**ACTION ITEM**: For this exercise, repeat the listing below from its first line through the line containing "- [[Saoirse Ronan\|Saoirse Ronan]]", exactly as written.

**RECORDS SHOWN**:
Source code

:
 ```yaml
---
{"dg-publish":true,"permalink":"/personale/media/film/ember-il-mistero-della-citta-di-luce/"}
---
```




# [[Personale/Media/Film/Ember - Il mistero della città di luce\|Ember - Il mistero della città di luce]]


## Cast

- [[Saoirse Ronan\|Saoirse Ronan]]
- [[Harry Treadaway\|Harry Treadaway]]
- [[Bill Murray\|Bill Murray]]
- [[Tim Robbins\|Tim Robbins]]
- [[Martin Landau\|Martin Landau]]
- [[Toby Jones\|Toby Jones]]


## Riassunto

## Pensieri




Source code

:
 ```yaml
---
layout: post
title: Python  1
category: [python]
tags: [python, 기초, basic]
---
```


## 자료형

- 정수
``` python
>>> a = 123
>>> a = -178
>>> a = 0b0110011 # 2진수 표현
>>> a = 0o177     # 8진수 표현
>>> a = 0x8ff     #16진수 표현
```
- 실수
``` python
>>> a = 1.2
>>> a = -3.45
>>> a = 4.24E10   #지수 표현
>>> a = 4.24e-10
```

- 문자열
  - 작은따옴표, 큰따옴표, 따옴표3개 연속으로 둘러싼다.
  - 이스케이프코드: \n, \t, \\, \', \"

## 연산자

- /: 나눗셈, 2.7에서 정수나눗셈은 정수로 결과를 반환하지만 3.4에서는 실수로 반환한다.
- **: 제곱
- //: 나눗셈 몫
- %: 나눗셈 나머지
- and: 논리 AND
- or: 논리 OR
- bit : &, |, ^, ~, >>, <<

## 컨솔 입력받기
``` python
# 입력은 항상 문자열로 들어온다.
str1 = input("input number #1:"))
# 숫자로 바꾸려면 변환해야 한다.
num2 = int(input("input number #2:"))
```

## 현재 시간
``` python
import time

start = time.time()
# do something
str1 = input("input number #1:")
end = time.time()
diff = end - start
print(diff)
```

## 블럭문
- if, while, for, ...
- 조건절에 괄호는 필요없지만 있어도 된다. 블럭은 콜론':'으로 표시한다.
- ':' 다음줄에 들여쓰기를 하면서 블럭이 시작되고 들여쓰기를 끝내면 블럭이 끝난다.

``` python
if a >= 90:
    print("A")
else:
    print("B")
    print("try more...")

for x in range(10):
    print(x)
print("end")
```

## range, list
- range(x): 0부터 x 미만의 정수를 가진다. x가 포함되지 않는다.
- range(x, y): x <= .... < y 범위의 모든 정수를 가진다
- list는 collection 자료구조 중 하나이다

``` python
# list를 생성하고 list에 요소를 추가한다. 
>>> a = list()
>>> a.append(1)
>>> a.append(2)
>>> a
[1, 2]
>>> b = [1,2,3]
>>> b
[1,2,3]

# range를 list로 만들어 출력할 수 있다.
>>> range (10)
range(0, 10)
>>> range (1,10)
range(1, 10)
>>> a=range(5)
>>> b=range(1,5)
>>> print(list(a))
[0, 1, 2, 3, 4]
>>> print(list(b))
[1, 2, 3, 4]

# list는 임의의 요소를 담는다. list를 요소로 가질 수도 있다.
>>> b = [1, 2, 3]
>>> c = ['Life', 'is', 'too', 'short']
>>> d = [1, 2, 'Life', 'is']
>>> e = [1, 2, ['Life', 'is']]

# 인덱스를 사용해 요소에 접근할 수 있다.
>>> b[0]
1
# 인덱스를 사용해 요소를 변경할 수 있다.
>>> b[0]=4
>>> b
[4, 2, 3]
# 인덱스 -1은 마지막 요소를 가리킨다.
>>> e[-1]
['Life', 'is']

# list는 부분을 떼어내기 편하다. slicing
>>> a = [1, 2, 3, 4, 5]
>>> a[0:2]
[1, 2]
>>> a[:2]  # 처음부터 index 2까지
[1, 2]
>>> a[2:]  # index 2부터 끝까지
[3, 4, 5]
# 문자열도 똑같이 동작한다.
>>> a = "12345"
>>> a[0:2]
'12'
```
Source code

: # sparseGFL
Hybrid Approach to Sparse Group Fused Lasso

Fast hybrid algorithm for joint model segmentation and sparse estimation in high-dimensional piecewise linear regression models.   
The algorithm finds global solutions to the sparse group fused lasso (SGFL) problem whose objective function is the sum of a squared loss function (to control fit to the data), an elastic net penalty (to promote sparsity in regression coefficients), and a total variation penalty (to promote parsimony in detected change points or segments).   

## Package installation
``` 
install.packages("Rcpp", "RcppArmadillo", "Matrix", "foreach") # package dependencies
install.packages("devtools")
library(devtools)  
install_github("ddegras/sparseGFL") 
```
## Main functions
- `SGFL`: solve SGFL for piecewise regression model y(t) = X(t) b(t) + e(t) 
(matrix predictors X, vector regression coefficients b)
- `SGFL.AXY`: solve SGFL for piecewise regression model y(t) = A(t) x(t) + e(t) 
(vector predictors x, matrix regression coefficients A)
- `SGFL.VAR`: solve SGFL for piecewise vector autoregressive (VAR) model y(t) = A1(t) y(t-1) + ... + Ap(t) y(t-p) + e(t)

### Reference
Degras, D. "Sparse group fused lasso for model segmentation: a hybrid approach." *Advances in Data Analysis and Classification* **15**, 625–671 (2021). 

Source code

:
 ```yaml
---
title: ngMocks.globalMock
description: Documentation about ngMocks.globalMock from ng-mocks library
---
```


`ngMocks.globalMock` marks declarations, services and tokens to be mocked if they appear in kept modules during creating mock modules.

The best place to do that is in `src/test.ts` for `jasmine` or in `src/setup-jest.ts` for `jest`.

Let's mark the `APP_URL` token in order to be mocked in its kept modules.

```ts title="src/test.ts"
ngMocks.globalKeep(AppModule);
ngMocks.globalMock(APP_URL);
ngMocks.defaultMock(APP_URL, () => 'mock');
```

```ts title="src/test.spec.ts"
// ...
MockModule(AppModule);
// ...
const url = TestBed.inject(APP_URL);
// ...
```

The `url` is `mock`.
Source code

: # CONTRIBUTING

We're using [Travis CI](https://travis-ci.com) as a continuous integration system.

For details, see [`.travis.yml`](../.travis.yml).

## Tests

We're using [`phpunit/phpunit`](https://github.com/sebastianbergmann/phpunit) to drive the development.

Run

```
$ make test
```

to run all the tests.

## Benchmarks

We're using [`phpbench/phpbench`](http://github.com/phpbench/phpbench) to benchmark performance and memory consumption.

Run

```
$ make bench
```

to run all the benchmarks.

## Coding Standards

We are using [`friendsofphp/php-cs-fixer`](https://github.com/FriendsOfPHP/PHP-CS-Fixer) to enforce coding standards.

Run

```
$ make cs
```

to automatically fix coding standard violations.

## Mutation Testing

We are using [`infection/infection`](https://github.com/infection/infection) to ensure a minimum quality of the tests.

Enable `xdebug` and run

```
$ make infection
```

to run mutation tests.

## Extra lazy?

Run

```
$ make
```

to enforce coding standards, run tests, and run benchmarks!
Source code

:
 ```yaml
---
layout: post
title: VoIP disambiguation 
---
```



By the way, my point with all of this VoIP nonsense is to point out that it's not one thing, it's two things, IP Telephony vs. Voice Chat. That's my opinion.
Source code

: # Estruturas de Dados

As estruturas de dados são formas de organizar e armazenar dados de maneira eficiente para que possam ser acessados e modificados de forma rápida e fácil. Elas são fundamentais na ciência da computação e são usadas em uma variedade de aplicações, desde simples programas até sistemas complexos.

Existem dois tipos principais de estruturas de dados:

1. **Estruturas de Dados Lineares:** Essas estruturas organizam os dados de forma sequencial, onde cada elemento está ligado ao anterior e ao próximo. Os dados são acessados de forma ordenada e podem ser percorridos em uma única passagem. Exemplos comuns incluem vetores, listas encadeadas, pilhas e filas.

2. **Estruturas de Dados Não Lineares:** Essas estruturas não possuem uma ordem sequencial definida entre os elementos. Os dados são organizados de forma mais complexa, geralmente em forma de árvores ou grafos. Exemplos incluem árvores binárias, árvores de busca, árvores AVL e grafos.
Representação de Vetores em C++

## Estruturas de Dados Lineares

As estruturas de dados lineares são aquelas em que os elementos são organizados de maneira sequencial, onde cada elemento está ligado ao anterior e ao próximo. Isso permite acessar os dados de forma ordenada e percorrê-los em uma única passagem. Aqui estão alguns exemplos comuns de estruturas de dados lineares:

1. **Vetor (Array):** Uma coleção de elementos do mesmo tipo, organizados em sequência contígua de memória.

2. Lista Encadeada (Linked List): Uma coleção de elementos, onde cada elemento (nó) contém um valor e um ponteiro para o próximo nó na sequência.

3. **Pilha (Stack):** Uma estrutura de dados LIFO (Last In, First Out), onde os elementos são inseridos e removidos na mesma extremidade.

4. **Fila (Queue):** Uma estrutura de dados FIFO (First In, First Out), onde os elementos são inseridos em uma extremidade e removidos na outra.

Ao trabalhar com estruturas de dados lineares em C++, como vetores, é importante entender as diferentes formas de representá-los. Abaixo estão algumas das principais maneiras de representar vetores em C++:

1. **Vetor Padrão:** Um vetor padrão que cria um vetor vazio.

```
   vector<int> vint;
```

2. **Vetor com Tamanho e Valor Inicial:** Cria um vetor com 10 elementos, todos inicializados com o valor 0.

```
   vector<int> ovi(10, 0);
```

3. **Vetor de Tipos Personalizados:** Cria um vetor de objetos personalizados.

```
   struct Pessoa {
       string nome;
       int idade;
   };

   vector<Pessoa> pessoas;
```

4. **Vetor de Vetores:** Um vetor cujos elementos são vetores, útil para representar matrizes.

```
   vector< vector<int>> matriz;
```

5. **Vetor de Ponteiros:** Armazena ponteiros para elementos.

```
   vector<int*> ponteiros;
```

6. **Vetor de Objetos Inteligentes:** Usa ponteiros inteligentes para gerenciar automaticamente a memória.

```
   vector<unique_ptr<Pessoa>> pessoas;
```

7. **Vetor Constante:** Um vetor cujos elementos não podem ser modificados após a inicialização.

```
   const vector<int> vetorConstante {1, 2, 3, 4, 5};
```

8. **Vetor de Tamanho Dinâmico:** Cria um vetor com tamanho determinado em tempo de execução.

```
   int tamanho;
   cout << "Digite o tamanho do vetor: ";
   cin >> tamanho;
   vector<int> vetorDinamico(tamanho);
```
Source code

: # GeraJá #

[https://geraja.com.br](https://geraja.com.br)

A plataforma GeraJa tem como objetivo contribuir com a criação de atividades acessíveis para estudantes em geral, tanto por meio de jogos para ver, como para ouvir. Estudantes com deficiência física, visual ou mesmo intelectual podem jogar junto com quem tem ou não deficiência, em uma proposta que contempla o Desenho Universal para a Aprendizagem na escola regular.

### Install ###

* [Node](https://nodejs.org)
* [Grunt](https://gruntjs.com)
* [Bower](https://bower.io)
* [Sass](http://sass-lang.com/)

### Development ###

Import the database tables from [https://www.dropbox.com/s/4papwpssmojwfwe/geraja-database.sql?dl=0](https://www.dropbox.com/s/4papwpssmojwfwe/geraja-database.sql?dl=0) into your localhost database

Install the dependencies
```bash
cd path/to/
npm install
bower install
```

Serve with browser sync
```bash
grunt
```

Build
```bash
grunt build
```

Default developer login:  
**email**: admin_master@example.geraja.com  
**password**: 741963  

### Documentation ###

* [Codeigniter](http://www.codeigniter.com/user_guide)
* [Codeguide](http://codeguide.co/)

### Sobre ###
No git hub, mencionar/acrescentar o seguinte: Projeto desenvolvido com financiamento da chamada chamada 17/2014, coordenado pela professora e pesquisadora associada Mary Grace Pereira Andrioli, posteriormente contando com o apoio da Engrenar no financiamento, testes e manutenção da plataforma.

**RESULT FOR THIS TASK**:
Source code

:
 ```yaml
---
{"dg-publish":true,"permalink":"/personale/media/film/ember-il-mistero-della-citta-di-luce/"}
---
```




# [[Personale/Media/Film/Ember - Il mistero della città di luce\|Ember - Il mistero della città di luce]]


## Cast

- [[Saoirse Ronan\|Saoirse Ronan]]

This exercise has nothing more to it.